#### Activity
Of the lines in the data below, write out exactly those from the one holding "Clearly code has" through the one holding "The above copyright", both included.

#### Data records
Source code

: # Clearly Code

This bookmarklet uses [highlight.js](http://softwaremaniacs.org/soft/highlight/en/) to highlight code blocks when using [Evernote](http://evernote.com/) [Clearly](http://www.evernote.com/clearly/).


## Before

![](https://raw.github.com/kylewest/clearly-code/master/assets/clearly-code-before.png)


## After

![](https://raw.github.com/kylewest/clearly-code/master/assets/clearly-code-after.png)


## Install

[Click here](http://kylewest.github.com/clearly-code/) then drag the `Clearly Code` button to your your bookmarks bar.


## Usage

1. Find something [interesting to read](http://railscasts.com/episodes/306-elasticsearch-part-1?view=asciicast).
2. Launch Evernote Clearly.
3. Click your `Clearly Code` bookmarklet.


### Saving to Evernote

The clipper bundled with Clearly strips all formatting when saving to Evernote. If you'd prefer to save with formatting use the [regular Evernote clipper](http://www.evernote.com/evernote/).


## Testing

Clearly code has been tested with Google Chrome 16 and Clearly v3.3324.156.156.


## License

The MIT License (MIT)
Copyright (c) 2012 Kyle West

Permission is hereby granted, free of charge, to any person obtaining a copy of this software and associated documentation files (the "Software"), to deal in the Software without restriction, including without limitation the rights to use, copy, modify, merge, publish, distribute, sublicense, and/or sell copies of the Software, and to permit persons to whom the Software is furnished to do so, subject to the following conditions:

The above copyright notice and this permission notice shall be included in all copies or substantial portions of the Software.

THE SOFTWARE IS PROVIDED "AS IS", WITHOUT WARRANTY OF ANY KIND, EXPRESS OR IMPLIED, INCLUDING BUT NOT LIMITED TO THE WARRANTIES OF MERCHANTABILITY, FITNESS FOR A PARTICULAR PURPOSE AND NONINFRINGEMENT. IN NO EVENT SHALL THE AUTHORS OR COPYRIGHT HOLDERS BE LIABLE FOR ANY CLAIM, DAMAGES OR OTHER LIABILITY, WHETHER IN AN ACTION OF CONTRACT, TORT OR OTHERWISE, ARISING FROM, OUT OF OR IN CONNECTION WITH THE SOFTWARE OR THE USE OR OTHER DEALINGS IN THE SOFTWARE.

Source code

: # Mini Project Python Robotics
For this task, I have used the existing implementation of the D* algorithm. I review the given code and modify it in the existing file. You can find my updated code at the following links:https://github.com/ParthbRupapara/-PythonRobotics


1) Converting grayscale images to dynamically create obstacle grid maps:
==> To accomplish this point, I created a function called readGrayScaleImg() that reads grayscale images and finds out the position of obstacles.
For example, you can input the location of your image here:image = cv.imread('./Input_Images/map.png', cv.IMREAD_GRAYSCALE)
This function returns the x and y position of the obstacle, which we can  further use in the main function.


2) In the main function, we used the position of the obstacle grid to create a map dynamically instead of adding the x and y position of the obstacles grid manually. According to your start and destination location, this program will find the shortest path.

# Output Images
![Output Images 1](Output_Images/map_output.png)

#### Exercise solution
Clearly code has been tested with Google Chrome 16 and Clearly v3.3324.156.156.


## License

The MIT License (MIT)
Copyright (c) 2012 Kyle West

Permission is hereby granted, free of charge, to any person obtaining a copy of this software and associated documentation files (the "Software"), to deal in the Software without restriction, including without limitation the rights to use, copy, modify, merge, publish, distribute, sublicense, and/or sell copies of the Software, and to permit persons to whom the Software is furnished to do so, subject to the following conditions:

The above copyright notice and this permission notice shall be included in all copies or substantial portions of the Software.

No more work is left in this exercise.